• Requirement: Reproduce exactly the lines below, from the first one through the line containing "Now you have", and omit any pictures.

• Data records:
● ● ●

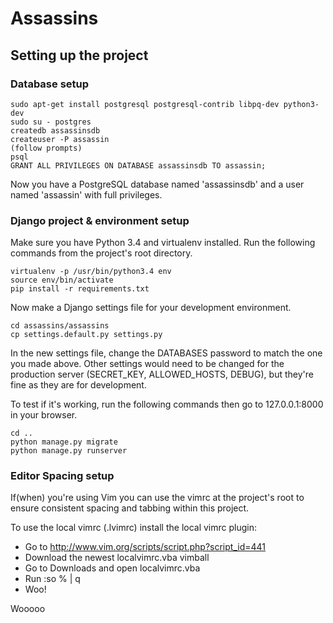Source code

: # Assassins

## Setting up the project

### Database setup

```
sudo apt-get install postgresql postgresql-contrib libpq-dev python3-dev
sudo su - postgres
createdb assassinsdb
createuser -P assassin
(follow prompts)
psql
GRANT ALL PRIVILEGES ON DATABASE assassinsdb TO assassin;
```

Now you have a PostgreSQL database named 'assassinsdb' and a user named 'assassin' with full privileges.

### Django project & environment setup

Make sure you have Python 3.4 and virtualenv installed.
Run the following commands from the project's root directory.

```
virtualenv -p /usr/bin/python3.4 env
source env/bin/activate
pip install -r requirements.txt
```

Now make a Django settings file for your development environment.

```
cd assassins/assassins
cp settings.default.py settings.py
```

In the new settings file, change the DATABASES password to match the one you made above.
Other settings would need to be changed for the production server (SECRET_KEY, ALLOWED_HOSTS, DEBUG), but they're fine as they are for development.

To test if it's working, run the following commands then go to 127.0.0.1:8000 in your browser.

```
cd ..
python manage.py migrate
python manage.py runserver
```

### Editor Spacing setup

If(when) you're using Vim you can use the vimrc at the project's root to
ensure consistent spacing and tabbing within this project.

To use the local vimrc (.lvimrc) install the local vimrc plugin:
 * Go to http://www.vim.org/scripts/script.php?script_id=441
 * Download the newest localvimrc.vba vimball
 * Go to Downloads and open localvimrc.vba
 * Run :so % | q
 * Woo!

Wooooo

● ● ●

• Result of the exercise:
Source code

: # Assassins

## Setting up the project

### Database setup

```
sudo apt-get install postgresql postgresql-contrib libpq-dev python3-dev
sudo su - postgres
createdb assassinsdb
createuser -P assassin
(follow prompts)
psql
GRANT ALL PRIVILEGES ON DATABASE assassinsdb TO assassin;
```

Now you have a PostgreSQL database named 'assassinsdb' and a user named 'assassin' with full privileges.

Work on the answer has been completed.